A month after the holiday season, Snooki, the snowman taken down for its message of “No Hate in 21228,” has not melted.
Snooki has such sticking power that its creators, real estate agents Marybeth Brohawn and Meg Christian, have started joking that they will have to put it on a surfboard for summer.
“It’s just a universal feeling,” said Jim Himel, who ordered bumper magnets and yard signs with Snooki’s likeness. “It transcends seasons.”
The Catonsville July 4 Committee took Snooki down from a fundraiser display after someone complained to the Knights of Columbus, on whose land it was displayed, that “no hate” was a political statement.
The phrase “No Hate in 21228” was used in a summertime Catonsville vigil protesting white supremacy. Brohawn and Christian maintain it was a positive, universal message, not a political one.
After Snooki, then later the rest of the display, was taken down, word of the snowman spread on social media. Catonsville residents began making their own versions of Snooki to put in their yards.
Catonsville residents came together at two events in January to paint or color the Snooki yard signs, available for purchase for a $10 donation to Catonsville Emergency Assistance.
Another event will be held today at 2:30 p.m. at Catonsville High School for anyone over age 12, Brohawn said.
One such event, on Jan. 25, was hosted in Himel’s home.
“We had 50 people at the house, painting or coloring in signs — it was definitely a kumbaya moment,” Himel said. “The only thing that was missing was someone playing the guitar and passing a joint around.”
Christian said of the event: “People kept saying, ‘we don’t talk anymore, we don’t discuss things anymore.’ To me, that’s what Snooki brought out — we need to talk, we have to talk. Especially with someone with a different opinion.”
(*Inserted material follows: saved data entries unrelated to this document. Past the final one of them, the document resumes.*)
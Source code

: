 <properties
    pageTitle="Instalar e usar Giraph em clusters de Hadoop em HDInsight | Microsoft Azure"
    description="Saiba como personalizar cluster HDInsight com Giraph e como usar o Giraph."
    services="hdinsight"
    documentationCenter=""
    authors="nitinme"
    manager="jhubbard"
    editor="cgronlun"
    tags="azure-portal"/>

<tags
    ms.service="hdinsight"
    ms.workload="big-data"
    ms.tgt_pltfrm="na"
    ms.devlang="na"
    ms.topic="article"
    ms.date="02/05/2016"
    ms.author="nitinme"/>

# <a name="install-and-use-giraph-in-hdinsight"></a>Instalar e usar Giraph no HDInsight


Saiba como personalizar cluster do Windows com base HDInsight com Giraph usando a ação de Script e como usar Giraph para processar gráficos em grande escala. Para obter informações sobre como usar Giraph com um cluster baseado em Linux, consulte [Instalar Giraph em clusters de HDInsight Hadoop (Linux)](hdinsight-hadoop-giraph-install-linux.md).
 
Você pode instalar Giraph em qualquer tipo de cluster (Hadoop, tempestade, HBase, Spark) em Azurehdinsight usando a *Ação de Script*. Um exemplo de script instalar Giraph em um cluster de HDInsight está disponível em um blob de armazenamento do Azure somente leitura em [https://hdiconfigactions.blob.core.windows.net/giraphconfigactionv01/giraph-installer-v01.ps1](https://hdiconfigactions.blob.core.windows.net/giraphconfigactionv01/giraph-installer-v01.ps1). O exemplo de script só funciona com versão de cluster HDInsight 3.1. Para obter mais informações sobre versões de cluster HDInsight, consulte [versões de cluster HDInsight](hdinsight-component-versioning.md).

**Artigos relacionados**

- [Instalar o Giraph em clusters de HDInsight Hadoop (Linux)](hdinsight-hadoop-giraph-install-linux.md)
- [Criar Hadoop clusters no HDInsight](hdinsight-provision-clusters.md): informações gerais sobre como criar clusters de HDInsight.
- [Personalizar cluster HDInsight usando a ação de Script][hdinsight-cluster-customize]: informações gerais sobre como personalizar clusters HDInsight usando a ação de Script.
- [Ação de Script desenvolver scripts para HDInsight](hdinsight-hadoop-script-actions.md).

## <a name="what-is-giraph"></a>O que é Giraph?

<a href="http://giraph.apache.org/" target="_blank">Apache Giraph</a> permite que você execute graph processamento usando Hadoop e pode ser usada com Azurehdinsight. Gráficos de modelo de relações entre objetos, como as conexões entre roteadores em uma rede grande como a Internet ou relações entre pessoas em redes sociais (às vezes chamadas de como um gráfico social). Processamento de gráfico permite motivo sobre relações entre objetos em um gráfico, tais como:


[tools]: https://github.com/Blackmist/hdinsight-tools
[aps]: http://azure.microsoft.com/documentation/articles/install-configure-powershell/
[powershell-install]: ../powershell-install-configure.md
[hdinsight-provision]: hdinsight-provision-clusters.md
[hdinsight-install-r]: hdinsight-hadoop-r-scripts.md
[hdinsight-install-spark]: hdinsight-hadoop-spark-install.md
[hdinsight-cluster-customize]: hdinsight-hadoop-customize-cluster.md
Hundreds of bumper magnets and dozens of yard signs around Catonsville now bear Snooki’s image or message, Himel said.
In the weeks after news of Snooki swept Catonsville, Himel said he distributed 500 bumper magnets to businesses, including Rooster + Hen and Atwater’s, which he said no longer carries them.
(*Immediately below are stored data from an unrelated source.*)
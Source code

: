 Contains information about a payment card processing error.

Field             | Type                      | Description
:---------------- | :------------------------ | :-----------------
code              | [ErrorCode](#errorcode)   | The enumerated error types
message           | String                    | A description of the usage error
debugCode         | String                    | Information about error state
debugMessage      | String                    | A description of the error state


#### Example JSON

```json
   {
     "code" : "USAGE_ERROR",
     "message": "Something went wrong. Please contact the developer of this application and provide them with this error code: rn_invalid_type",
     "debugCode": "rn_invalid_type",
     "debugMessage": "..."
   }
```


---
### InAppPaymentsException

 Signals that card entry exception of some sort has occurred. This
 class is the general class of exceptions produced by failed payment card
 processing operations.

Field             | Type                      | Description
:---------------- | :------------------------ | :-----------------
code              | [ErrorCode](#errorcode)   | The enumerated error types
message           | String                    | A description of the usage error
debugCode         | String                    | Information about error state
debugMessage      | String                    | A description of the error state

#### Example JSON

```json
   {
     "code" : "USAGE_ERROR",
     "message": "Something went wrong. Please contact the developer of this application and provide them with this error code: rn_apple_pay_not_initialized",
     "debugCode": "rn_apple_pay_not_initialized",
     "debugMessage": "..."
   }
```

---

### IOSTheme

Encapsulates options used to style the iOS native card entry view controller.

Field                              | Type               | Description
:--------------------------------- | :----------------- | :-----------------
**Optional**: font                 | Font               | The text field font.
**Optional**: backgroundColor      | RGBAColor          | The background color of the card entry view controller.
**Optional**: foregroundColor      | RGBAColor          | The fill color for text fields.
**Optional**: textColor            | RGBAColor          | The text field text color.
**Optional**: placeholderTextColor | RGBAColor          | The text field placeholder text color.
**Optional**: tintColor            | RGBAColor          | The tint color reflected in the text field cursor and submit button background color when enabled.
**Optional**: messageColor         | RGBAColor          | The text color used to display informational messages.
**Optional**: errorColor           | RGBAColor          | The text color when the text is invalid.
The 500 magnets, he said, sold for $5, raising $2,500 to benefit either Catonsville Emergency Assistance or another charity of each business owner’s choosing.
The yard signs, at $10 a piece, have raised about $500 for Catonsville Emergency Assistance so far. They are available for purchase at Rooster + Hen and at the Wine Bin in Ellicott City, he said.
Himel said he paid out of his own pocket to print the magnets and signs, but declined to say how much he spent, noting that he did not want to be “singled out.”
Susan Szulinski, another real estate agent who works with Christian and Brohawn, said she enjoyed seeing and hearing different interpretations of Snooki — such as an 8-year-old who told Szulinski that it meant “you don’t bully kids in school.”
People used different colors to decorate the snowmen, the real estate agents said, and even had different interpretations of the androgynous character’s gender.
“Maybe that’s the point,” Brohawn said. “You don’t need to decide what it is to listen to what it has to say.”